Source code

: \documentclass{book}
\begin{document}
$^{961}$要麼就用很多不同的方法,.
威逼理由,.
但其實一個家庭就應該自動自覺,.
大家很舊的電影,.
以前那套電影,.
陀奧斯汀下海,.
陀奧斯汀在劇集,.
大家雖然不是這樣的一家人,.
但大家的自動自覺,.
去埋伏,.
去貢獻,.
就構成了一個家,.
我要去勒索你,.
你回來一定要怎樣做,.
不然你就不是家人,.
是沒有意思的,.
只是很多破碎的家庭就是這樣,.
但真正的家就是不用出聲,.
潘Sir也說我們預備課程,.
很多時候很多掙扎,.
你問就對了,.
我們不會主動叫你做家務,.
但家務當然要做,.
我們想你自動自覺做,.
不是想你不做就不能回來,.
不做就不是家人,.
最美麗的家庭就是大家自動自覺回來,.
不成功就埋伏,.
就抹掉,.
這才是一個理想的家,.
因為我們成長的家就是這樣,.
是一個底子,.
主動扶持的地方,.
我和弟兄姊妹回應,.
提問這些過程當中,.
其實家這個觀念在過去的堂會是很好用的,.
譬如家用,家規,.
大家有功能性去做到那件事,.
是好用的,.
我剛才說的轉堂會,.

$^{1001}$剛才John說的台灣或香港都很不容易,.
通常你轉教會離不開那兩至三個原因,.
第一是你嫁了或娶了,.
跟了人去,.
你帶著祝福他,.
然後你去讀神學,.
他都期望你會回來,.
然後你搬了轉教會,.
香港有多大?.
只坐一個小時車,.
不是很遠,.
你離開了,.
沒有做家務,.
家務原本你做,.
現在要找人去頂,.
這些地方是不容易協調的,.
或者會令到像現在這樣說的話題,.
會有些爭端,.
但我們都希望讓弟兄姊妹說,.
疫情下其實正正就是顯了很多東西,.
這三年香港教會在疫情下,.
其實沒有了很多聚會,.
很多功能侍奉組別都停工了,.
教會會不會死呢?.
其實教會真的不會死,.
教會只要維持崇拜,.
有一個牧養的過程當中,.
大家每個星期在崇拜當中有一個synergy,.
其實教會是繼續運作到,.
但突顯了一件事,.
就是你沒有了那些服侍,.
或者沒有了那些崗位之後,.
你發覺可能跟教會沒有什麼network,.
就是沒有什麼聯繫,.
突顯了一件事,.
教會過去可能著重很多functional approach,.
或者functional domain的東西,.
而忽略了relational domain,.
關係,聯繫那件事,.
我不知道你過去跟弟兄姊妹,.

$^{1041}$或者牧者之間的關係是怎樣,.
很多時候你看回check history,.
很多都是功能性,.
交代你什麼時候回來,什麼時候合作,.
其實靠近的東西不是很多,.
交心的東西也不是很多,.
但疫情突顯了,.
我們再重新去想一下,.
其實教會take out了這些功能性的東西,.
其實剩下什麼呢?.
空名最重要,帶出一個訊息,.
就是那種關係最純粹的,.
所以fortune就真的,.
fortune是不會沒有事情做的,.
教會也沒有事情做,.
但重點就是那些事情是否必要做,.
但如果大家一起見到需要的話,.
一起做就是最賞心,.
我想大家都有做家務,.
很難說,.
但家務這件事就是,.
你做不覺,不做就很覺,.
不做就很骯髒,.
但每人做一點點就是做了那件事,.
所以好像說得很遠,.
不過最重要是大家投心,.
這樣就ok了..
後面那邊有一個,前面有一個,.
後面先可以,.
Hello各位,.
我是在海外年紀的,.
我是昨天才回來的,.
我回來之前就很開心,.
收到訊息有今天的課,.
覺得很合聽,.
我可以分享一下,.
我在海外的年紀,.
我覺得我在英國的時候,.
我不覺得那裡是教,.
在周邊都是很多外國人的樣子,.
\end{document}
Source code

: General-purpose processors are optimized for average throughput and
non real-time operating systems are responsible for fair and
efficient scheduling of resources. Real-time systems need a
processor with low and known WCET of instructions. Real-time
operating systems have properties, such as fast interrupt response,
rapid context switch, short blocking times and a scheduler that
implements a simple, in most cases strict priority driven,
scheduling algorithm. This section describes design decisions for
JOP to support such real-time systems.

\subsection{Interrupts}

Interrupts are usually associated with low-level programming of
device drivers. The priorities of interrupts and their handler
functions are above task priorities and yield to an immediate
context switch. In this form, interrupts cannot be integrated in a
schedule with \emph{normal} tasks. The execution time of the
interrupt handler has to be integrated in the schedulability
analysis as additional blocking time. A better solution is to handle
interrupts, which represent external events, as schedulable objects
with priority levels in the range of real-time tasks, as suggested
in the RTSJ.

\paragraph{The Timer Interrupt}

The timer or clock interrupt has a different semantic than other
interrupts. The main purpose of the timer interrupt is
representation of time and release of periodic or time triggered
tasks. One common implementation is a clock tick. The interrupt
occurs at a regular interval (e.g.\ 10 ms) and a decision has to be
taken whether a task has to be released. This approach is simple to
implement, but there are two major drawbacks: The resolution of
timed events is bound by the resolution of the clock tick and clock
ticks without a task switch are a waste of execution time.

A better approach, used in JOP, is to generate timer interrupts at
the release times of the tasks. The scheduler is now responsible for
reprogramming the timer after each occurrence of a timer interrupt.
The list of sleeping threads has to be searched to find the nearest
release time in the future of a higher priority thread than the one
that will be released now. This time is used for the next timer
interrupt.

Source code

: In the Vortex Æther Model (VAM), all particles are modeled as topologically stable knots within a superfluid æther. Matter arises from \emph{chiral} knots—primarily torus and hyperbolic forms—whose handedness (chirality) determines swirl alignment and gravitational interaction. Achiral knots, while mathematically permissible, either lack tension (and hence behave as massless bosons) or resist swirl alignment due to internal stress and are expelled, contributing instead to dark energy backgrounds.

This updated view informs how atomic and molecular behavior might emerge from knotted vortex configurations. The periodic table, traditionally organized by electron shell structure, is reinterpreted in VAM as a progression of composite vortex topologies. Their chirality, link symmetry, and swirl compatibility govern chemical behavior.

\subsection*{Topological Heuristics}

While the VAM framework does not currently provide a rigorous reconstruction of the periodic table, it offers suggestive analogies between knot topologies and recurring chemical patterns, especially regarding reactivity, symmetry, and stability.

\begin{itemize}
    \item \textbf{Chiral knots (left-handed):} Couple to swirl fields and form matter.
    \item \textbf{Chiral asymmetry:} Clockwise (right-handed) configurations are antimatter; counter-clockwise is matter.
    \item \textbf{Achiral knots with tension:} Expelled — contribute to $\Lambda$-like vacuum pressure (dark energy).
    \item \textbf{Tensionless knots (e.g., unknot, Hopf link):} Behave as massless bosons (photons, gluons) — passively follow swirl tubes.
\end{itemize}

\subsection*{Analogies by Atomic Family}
========
**Work order**. The whole of the material should be restated word for word.

**Your response**.
Source code

: \documentclass{book}
\begin{document}
$^{961}$要麼就用很多不同的方法,.
威逼理由,.
但其實一個家庭就應該自動自覺,.
大家很舊的電影,.
以前那套電影,.
陀奧斯汀下海,.
陀奧斯汀在劇集,.
大家雖然不是這樣的一家人,.
但大家的自動自覺,.
去埋伏,.
去貢獻,.
就構成了一個家,.
我要去勒索你,.
你回來一定要怎樣做,.
不然你就不是家人,.
是沒有意思的,.
只是很多破碎的家庭就是這樣,.
但真正的家就是不用出聲,.
潘Sir也說我們預備課程,.
很多時候很多掙扎,.
你問就對了,.
我們不會主動叫你做家務,.
但家務當然要做,.
我們想你自動自覺做,.
不是想你不做就不能回來,.
不做就不是家人,.
最美麗的家庭就是大家自動自覺回來,.
不成功就埋伏,.
就抹掉,.
這才是一個理想的家,.
因為我們成長的家就是這樣,.
是一個底子,.
主動扶持的地方,.
我和弟兄姊妹回應,.
提問這些過程當中,.
其實家這個觀念在過去的堂會是很好用的,.
譬如家用,家規,.
大家有功能性去做到那件事,.
是好用的,.
我剛才說的轉堂會,.

$^{1001}$剛才John說的台灣或香港都很不容易,.
通常你轉教會離不開那兩至三個原因,.
第一是你嫁了或娶了,.
跟了人去,.
你帶著祝福他,.
然後你去讀神學,.
他都期望你會回來,.
然後你搬了轉教會,.
香港有多大?.
只坐一個小時車,.
不是很遠,.
你離開了,.
沒有做家務,.
家務原本你做,.
現在要找人去頂,.
這些地方是不容易協調的,.
或者會令到像現在這樣說的話題,.
會有些爭端,.
但我們都希望讓弟兄姊妹說,.
疫情下其實正正就是顯了很多東西,.
這三年香港教會在疫情下,.
其實沒有了很多聚會,.
很多功能侍奉組別都停工了,.
教會會不會死呢?.
其實教會真的不會死,.
教會只要維持崇拜,.
有一個牧養的過程當中,.
大家每個星期在崇拜當中有一個synergy,.
其實教會是繼續運作到,.
但突顯了一件事,.
就是你沒有了那些服侍,.
或者沒有了那些崗位之後,.
你發覺可能跟教會沒有什麼network,.
就是沒有什麼聯繫,.
突顯了一件事,.
教會過去可能著重很多functional approach,.
或者functional domain的東西,.
而忽略了relational domain,.
關係,聯繫那件事,.
我不知道你過去跟弟兄姊妹,.

$^{1041}$或者牧者之間的關係是怎樣,.
很多時候你看回check history,.
很多都是功能性,.
交代你什麼時候回來,什麼時候合作,.
其實靠近的東西不是很多,.
交心的東西也不是很多,.
但疫情突顯了,.
我們再重新去想一下,.
其實教會take out了這些功能性的東西,.
其實剩下什麼呢?.
空名最重要,帶出一個訊息,.
就是那種關係最純粹的,.
所以fortune就真的,.
fortune是不會沒有事情做的,.
教會也沒有事情做,.
但重點就是那些事情是否必要做,.
但如果大家一起見到需要的話,.
一起做就是最賞心,.
我想大家都有做家務,.
很難說,.
但家務這件事就是,.
你做不覺,不做就很覺,.
不做就很骯髒,.
但每人做一點點就是做了那件事,.
所以好像說得很遠,.
不過最重要是大家投心,.
這樣就ok了..
後面那邊有一個,前面有一個,.
後面先可以,.
Hello各位,.
我是在海外年紀的,.
我是昨天才回來的,.
我回來之前就很開心,.
收到訊息有今天的課,.
覺得很合聽,.
我可以分享一下,.
我在海外的年紀,.
我覺得我在英國的時候,.
我不覺得那裡是教,.
在周邊都是很多外國人的樣子,.
\end{document}
Source code

: General-purpose processors are optimized for average throughput and
non real-time operating systems are responsible for fair and
efficient scheduling of resources. Real-time systems need a
processor with low and known WCET of instructions. Real-time
operating systems have properties, such as fast interrupt response,
rapid context switch, short blocking times and a scheduler that
implements a simple, in most cases strict priority driven,
scheduling algorithm. This section describes design decisions for
JOP to support such real-time systems.

\subsection{Interrupts}

Interrupts are usually associated with low-level programming of
device drivers. The priorities of interrupts and their handler
functions are above task priorities and yield to an immediate
context switch. In this form, interrupts cannot be integrated in a
schedule with \emph{normal} tasks. The execution time of the
interrupt handler has to be integrated in the schedulability
analysis as additional blocking time. A better solution is to handle
interrupts, which represent external events, as schedulable objects
with priority levels in the range of real-time tasks, as suggested
in the RTSJ.

\paragraph{The Timer Interrupt}

The timer or clock interrupt has a different semantic than other
interrupts. The main purpose of the timer interrupt is
representation of time and release of periodic or time triggered
tasks. One common implementation is a clock tick. The interrupt
occurs at a regular interval (e.g.\ 10 ms) and a decision has to be
taken whether a task has to be released. This approach is simple to
implement, but there are two major drawbacks: The resolution of
timed events is bound by the resolution of the clock tick and clock
ticks without a task switch are a waste of execution time.

A better approach, used in JOP, is to generate timer interrupts at
the release times of the tasks. The scheduler is now responsible for
reprogramming the timer after each occurrence of a timer interrupt.
The list of sleeping threads has to be searched to find the nearest
release time in the future of a higher priority thread than the one
that will be released now. This time is used for the next timer
interrupt.

Source code

: In the Vortex Æther Model (VAM), all particles are modeled as topologically stable knots within a superfluid æther. Matter arises from \emph{chiral} knots—primarily torus and hyperbolic forms—whose handedness (chirality) determines swirl alignment and gravitational interaction. Achiral knots, while mathematically permissible, either lack tension (and hence behave as massless bosons) or resist swirl alignment due to internal stress and are expelled, contributing instead to dark energy backgrounds.

This updated view informs how atomic and molecular behavior might emerge from knotted vortex configurations. The periodic table, traditionally organized by electron shell structure, is reinterpreted in VAM as a progression of composite vortex topologies. Their chirality, link symmetry, and swirl compatibility govern chemical behavior.

\subsection*{Topological Heuristics}

While the VAM framework does not currently provide a rigorous reconstruction of the periodic table, it offers suggestive analogies between knot topologies and recurring chemical patterns, especially regarding reactivity, symmetry, and stability.

\begin{itemize}
    \item \textbf{Chiral knots (left-handed):} Couple to swirl fields and form matter.
    \item \textbf{Chiral asymmetry:} Clockwise (right-handed) configurations are antimatter; counter-clockwise is matter.
    \item \textbf{Achiral knots with tension:} Expelled — contribute to $\Lambda$-like vacuum pressure (dark energy).
    \item \textbf{Tensionless knots (e.g., unknot, Hopf link):} Behave as massless bosons (photons, gluons) — passively follow swirl tubes.
\end{itemize}

\subsection*{Analogies by Atomic Family}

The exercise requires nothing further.